(Plain-text document sources)
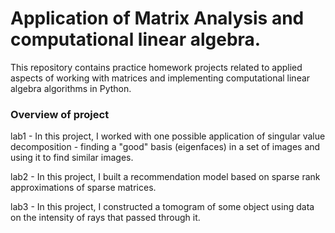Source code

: # Application of Matrix Analysis and computational linear algebra.
This repository contains practice homework projects related to applied aspects of working with matrices and implementing computational linear algebra algorithms in Python.

### Overview of project
lab1 - In this project, I worked with one possible application of singular value decomposition - finding a "good" basis (eigenfaces) in a set of images and using it to find similar images.

lab2 - In this project, I built a recommendation model based on sparse rank approximations of sparse matrices.

lab3 - In this project, I constructed a tomogram of some object using data on the intensity of rays that passed through it.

§ To do
Go through the entries above and output them exactly, without pictures.

§ Answer box
Source code

: # Application of Matrix Analysis and computational linear algebra.
This repository contains practice homework projects related to applied aspects of working with matrices and implementing computational linear algebra algorithms in Python.

### Overview of project
lab1 - In this project, I worked with one possible application of singular value decomposition - finding a "good" basis (eigenfaces) in a set of images and using it to find similar images.

lab2 - In this project, I built a recommendation model based on sparse rank approximations of sparse matrices.

lab3 - In this project, I constructed a tomogram of some object using data on the intensity of rays that passed through it.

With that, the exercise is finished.